Want the OCR of DT3 & DTTG3 to come back

Summary

View by → DT3 DT4 & Preview DTTG4 PDF Expert
OCR by DT3 Good Good Bad Good
OCR by DT4 Good Bad(Incl. PDFGear、PDF Reader Pro) Bad Good
OCR by DTTG3[1] Good Good Bad Good
OCR by DTTG4[1:1] Good Good Bad Good
OCR by PDFpen Good Good Good Good

I compared the OCR effect of different software on Chinese. Overall, the OCR effect of the 3rd version is very good, while the OCR effect and viewing effect of the 4th version are very poor, especially DTTG4.

The OCR itself (OCR Layer) might be good, but the viewing experience is not satisfactory.

It feels like ABBYY has not adapted to the new Apple OSs.

By the way, DT 3 is installed on macOS 11.

The specific situation is as follows:

OCR by PDFpen

PDFpenPro 12.2.3 Copyright ® 2003-2021 (The version from five years ago)
OCR Layer✅

OCR by PDFpen, Review by DTTG 4✅

OCR by DT4

OCR Layer✅

OCR by DT4, Review by Preview & DT4❌

OCR by DT4, Review by PDF Expert✅

OCR by DT4, Review by DTTG 4❌

OCR by DT4, Review by DT3✅

OCR by DTTG4

OCR Layer✅

OCR by DT3

OCR Layer✅

OCR by DT3, Review by DT4✅

OCR by DT3, Review by DTTG4❌

OCR by DTTG3

OCR Layer✅ (OCR Setting: English + Chinese)

OCR Layer❌ (OCR Setting: Chinese) (DTTG4 the Same)

DTTG 3&4 both have a problem: after OCR is completed, the whole page becomes larger (white part)


  1. The OCR setting on DTTG only opens Chinese, which is very poor. At the same time, English + Chinese is turned on, and the effect is greatly improved. ↩︎ ↩︎

The OCR engine of DEVONthink 3 & 4 is the same. Did you use the same settings and the same macOS version for testing?

Can I install DT4 & 3 on macOS 26 at the same time now? Will it affect the database or cause issues?
Now I’m using 4.2.2

I would recommend to install DEVONthink 3 in the Applications folder of a dedicated user account.

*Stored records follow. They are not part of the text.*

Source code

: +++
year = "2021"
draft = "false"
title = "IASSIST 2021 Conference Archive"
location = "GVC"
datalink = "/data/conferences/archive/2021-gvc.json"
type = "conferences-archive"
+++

I’ve created a new user and am about to install DT3 and stopped :sweat_smile:. Let’s not take this risk.
At least, it is certain that files that have undergone DT4 OCR cannot be properly annotated in DTTG4 and DT4 either. (Chinese PDFs)

Did this really happen after upgrading to DEVONthink 4 or after upgrading to macOS 26? Tahoe is not known for being rock solid.

1 Like

Just to clarify: The previous comment wasn’t suggesting a methodology for your testing. It was giving you a recommendation on appropriately separating version 3 and 4.

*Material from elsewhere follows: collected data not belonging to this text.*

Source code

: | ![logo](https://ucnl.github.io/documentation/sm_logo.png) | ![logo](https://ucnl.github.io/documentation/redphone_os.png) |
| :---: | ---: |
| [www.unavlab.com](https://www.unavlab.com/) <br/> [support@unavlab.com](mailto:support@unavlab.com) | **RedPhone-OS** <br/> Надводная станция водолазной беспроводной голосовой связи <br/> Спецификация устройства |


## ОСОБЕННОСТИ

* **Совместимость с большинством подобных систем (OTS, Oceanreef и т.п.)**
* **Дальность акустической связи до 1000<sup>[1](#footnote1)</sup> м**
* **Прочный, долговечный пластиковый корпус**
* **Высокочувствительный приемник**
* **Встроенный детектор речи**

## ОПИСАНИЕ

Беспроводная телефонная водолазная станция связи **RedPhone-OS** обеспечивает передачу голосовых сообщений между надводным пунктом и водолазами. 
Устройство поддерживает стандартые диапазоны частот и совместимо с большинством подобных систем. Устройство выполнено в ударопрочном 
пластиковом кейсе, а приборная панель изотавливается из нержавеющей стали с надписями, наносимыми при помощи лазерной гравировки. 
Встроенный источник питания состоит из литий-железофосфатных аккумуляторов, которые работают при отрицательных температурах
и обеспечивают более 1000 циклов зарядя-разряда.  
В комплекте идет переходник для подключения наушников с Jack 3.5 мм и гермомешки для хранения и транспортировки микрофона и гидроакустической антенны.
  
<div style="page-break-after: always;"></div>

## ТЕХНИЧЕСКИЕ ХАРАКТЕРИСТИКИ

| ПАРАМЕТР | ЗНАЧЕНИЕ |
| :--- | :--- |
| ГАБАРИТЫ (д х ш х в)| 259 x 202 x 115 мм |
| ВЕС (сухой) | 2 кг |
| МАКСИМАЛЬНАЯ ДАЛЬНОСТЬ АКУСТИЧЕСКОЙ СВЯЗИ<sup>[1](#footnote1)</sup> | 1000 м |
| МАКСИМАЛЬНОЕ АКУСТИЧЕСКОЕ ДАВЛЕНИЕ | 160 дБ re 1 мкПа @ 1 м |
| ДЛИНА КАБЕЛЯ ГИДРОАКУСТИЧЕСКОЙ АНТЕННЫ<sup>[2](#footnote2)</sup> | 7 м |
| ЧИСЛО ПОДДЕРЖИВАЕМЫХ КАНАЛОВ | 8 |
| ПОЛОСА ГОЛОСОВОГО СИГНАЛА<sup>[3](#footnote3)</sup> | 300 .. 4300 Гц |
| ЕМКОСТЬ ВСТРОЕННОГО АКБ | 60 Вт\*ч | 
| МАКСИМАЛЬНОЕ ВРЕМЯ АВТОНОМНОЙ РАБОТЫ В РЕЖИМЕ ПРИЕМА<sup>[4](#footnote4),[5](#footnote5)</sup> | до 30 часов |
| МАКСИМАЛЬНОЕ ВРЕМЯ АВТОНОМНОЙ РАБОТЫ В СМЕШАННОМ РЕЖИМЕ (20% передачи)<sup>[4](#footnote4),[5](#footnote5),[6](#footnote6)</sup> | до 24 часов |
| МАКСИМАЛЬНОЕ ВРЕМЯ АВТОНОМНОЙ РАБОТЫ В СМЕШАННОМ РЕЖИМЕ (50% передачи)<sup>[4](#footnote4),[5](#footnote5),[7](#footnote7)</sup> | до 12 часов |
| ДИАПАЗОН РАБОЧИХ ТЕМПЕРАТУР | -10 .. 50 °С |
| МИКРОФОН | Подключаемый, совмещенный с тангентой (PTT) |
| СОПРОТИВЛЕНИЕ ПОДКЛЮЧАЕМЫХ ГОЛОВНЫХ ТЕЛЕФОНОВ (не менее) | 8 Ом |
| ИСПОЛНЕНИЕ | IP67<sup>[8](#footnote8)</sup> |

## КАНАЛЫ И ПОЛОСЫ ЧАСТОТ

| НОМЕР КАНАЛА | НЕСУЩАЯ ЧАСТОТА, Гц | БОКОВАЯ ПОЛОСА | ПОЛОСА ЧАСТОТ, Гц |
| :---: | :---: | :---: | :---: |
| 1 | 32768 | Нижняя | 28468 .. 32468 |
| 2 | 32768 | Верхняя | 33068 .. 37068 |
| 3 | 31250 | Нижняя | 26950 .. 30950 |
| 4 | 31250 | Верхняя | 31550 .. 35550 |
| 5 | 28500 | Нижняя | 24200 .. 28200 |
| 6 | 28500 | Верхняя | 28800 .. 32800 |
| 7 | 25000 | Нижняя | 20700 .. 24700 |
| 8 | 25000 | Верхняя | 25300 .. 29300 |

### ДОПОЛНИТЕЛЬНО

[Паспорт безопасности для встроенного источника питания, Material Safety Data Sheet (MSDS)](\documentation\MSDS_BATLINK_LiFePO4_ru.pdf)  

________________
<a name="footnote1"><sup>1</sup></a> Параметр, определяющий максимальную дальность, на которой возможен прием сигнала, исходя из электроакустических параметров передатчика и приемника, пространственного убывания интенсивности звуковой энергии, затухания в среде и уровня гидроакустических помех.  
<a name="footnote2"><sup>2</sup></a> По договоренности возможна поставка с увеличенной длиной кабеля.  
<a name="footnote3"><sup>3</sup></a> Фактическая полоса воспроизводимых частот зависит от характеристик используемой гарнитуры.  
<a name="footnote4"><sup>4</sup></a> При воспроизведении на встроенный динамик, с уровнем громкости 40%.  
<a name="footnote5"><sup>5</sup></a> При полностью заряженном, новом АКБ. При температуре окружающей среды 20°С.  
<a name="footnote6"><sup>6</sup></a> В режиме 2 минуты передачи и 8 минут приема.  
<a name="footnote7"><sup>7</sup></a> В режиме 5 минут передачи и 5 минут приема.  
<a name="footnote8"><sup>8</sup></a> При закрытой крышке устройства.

I don’t quite remember. Because there was a time lag between the emergence of DT3, DT4, DTTG4 and macOS 26, and I didn’t use the OCR function of DT much before.

At first, I found that the files (Chinese PDFs) after OCR with DT3 couldn’t be annotated by DT3 itself (I reported this issue a few years ago, unless ForceEditablePDFS was enabled). Therefore, in the past, I mainly used PDFpen 12 for OCR.

After buying the M4 Mac last year, I found that the PDFpen 12 couldn’t be installed normally on the new machine. Therefore, alternative solutions need to be considered. The new version of Nitro PDF too expensive.

Later, I spent $70+ on PDF Reader Pro and used its 3.x version for OCR. DT could annotate, but it didn’t work after upgrading to 4.x.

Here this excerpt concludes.